Es verdad. Nunca más va a suceder así.
Se pone mejor. Pero da hueva, por los probemas propios de la edad... el dolor de espalda, las rodillas madreadas, los corazónes rotos...
Tengo al menos 20 años renegando sobre el amor y sus vicisitudes. Sin enterarme que el amor ha estado ahi siempre, de casi todas las formas posibles, lo he encontrado en los bracitos de mis hijos, en los mensajes de mi madre, en las cervezas con mis amigos, en las noches hablando con mis hermanos, incluso en la comida que les hago a los pajaritos para que me alegren con su presencia.

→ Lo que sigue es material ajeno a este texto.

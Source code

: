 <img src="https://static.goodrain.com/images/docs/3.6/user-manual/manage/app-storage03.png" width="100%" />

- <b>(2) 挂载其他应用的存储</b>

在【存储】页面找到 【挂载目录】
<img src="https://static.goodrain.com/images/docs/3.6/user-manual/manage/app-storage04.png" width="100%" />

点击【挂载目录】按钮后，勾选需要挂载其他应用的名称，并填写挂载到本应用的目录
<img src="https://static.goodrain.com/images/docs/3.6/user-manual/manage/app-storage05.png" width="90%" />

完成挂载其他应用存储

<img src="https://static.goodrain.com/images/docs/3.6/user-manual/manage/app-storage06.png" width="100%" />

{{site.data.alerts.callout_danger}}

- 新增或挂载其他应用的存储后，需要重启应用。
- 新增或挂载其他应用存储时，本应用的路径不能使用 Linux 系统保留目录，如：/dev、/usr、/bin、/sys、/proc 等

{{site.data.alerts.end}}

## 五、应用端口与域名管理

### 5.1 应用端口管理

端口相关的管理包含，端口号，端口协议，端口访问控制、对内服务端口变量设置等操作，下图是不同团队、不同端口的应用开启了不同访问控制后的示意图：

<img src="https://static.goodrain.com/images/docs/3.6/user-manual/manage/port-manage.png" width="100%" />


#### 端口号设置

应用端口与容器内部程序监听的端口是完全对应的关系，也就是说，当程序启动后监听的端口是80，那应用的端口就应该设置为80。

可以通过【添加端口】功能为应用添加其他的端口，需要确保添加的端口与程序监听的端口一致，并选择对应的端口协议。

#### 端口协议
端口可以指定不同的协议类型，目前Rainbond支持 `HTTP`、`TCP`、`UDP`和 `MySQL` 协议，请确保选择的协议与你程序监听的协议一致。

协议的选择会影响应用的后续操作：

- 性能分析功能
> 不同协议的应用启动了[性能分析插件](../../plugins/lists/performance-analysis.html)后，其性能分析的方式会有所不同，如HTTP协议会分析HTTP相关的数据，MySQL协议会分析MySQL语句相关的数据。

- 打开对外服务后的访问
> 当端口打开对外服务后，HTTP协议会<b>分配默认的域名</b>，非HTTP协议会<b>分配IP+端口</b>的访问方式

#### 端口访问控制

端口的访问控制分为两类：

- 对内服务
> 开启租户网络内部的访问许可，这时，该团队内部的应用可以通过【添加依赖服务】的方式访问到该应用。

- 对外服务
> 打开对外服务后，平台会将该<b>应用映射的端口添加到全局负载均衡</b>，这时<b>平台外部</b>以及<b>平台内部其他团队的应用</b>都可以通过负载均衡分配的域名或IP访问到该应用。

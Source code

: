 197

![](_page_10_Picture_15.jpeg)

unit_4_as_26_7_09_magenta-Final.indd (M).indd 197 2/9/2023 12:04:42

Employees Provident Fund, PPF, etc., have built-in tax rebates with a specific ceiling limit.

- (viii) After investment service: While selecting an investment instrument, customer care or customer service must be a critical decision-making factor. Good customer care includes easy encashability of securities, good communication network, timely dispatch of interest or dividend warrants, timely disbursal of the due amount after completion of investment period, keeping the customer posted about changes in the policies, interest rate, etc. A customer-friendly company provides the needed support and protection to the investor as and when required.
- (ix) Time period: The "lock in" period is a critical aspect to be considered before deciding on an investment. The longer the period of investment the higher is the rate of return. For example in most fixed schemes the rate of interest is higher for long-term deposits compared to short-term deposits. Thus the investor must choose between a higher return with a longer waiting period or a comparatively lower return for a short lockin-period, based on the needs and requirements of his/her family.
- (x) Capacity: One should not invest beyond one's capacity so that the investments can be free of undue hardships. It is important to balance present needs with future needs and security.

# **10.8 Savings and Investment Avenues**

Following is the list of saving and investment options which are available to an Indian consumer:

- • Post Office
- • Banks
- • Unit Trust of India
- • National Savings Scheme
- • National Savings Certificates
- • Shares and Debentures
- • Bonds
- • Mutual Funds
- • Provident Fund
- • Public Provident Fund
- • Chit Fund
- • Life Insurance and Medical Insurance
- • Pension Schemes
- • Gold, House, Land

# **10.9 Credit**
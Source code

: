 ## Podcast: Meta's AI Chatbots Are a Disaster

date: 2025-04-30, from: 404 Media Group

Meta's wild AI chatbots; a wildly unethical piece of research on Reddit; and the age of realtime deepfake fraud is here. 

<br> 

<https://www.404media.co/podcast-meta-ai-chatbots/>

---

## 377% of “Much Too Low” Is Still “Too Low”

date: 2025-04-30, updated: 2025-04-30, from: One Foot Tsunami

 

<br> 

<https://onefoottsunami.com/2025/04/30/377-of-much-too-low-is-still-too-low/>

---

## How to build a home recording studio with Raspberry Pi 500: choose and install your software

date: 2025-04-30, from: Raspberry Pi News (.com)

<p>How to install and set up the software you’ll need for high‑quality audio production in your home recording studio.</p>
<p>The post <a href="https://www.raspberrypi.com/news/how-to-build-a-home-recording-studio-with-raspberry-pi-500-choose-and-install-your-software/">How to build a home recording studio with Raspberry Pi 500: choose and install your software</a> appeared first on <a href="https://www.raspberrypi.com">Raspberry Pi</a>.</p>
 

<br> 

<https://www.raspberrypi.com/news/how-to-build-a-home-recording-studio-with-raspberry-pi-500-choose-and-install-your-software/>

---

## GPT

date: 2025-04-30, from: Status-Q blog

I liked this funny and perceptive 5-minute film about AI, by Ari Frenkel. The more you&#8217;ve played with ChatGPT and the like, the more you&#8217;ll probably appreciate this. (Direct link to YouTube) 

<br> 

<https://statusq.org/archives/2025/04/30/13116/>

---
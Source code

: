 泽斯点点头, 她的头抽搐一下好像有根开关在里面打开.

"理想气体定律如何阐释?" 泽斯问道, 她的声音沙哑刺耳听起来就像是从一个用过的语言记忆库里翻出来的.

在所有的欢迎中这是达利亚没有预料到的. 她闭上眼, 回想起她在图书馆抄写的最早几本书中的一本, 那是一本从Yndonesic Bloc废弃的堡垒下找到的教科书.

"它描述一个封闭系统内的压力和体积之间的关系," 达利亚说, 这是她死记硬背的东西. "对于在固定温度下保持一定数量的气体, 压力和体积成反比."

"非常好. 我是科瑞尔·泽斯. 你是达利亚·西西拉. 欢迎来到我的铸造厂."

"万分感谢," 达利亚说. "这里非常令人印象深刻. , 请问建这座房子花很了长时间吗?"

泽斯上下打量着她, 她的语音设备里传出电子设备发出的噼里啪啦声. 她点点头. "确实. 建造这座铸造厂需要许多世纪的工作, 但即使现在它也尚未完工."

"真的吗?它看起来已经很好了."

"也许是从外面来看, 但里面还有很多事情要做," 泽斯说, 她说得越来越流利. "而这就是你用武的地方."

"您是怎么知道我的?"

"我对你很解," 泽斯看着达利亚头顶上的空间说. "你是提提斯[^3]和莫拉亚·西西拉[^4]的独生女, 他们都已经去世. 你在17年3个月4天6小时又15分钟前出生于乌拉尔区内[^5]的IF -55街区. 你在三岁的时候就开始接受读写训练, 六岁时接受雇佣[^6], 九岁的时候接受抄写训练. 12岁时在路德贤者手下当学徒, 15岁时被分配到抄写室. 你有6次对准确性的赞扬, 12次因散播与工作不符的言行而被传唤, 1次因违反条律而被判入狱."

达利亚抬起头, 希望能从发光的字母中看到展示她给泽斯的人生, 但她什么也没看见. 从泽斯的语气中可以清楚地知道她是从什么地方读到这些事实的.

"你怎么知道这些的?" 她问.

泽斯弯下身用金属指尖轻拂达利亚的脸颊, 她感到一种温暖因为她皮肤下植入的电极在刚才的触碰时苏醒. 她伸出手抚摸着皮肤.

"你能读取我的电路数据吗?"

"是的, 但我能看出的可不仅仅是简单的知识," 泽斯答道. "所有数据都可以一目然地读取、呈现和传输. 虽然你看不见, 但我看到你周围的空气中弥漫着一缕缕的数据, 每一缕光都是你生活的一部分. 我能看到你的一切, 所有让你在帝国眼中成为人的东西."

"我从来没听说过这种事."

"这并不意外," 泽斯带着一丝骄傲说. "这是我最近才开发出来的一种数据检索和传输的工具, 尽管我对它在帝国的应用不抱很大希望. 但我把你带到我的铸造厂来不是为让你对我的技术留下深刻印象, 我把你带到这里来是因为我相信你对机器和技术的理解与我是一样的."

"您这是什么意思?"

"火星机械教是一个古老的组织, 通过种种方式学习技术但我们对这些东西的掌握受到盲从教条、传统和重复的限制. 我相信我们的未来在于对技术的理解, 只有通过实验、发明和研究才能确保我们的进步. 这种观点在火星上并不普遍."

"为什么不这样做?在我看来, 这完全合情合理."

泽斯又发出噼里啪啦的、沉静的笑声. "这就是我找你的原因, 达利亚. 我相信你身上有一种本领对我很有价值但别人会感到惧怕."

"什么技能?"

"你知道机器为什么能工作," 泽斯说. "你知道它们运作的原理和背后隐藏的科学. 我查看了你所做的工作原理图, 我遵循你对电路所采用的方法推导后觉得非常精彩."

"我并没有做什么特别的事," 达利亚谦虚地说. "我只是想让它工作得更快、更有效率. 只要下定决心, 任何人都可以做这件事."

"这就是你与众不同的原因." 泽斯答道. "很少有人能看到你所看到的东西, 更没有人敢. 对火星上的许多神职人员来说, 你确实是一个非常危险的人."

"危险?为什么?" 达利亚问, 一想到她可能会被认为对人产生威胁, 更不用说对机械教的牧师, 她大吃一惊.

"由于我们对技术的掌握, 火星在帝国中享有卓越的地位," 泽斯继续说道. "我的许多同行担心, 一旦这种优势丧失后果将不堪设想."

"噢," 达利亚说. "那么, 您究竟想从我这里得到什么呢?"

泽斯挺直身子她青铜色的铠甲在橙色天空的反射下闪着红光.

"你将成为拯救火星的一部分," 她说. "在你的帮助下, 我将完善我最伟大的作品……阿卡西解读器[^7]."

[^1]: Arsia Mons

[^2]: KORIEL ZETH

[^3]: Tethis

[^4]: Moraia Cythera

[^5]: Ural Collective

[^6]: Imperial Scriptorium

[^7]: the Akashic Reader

Los imbéciles que se atrevieron a tratar de vulnerar mi calor y mis ganas de amarles pueden ir a chingar a sus colas podridas. El verano invencible en mi sigue ahí, más fuerte que nunca.
Y de ahí es de donde hoy saco la inspiración... he descubierto que mi lugar feliz soy yo misma, yo soy mi casa. Y cuando estoy feliz es una casa preciosa. Cuando estoy triste da miedo y quiero salir corriendo, pero solo queda hacerme bolita y esperar que pase la tormenta.
Aunque hayan tratado de convencerme de lo contrario, la paz y el amor jamás estuvieron alla afuera, siempre estuvieron en mi.